■ Instructions to follow ■
Reproduce, character for character, the lines below from the first through the one with "- [ ] Address fields appear in PersonProfile". Leave pictures out.
::: Data for review :::
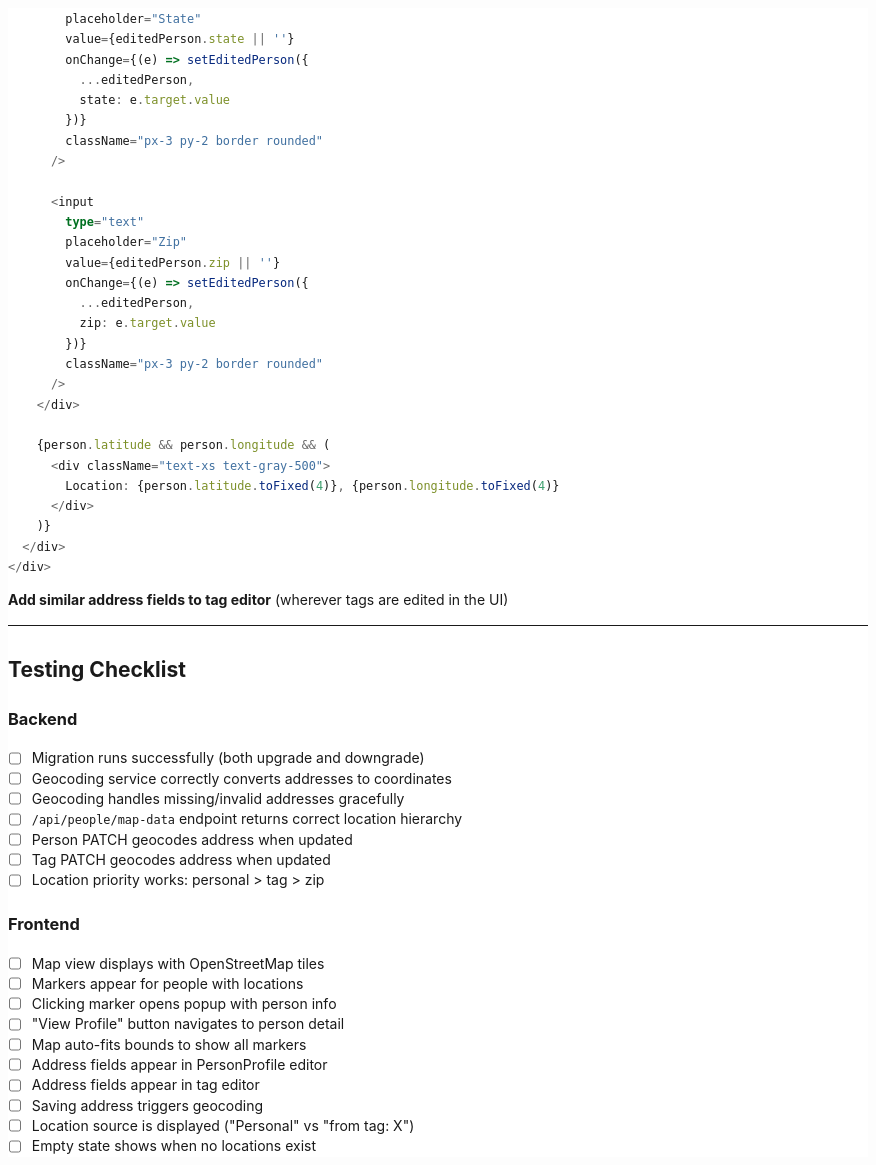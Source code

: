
 ```typescript
        placeholder="State"
        value={editedPerson.state || ''}
        onChange={(e) => setEditedPerson({
          ...editedPerson,
          state: e.target.value
        })}
        className="px-3 py-2 border rounded"
      />

      <input
        type="text"
        placeholder="Zip"
        value={editedPerson.zip || ''}
        onChange={(e) => setEditedPerson({
          ...editedPerson,
          zip: e.target.value
        })}
        className="px-3 py-2 border rounded"
      />
    </div>

    {person.latitude && person.longitude && (
      <div className="text-xs text-gray-500">
        Location: {person.latitude.toFixed(4)}, {person.longitude.toFixed(4)}
      </div>
    )}
  </div>
</div>
```

**Add similar address fields to tag editor** (wherever tags are edited in the UI)

---

## Testing Checklist

### Backend
- [ ] Migration runs successfully (both upgrade and downgrade)
- [ ] Geocoding service correctly converts addresses to coordinates
- [ ] Geocoding handles missing/invalid addresses gracefully
- [ ] `/api/people/map-data` endpoint returns correct location hierarchy
- [ ] Person PATCH geocodes address when updated
- [ ] Tag PATCH geocodes address when updated
- [ ] Location priority works: personal > tag > zip

### Frontend
- [ ] Map view displays with OpenStreetMap tiles
- [ ] Markers appear for people with locations
- [ ] Clicking marker opens popup with person info
- [ ] "View Profile" button navigates to person detail
- [ ] Map auto-fits bounds to show all markers
- [ ] Address fields appear in PersonProfile editor
- [ ] Address fields appear in tag editor
- [ ] Saving address triggers geocoding
- [ ] Location source is displayed ("Personal" vs "from tag: X")
- [ ] Empty state shows when no locations exist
:::
■ Completed task ■
Source code

:
 ```typescript
        placeholder="State"
        value={editedPerson.state || ''}
        onChange={(e) => setEditedPerson({
          ...editedPerson,
          state: e.target.value
        })}
        className="px-3 py-2 border rounded"
      />

      <input
        type="text"
        placeholder="Zip"
        value={editedPerson.zip || ''}
        onChange={(e) => setEditedPerson({
          ...editedPerson,
          zip: e.target.value
        })}
        className="px-3 py-2 border rounded"
      />
    </div>

    {person.latitude && person.longitude && (
      <div className="text-xs text-gray-500">
        Location: {person.latitude.toFixed(4)}, {person.longitude.toFixed(4)}
      </div>
    )}
  </div>
</div>
```

**Add similar address fields to tag editor** (wherever tags are edited in the UI)

---

## Testing Checklist

### Backend
- [ ] Migration runs successfully (both upgrade and downgrade)
- [ ] Geocoding service correctly converts addresses to coordinates
- [ ] Geocoding handles missing/invalid addresses gracefully
- [ ] `/api/people/map-data` endpoint returns correct location hierarchy
- [ ] Person PATCH geocodes address when updated
- [ ] Tag PATCH geocodes address when updated
- [ ] Location priority works: personal > tag > zip

### Frontend
- [ ] Map view displays with OpenStreetMap tiles
- [ ] Markers appear for people with locations
- [ ] Clicking marker opens popup with person info
- [ ] "View Profile" button navigates to person detail
- [ ] Map auto-fits bounds to show all markers
- [ ] Address fields appear in PersonProfile editor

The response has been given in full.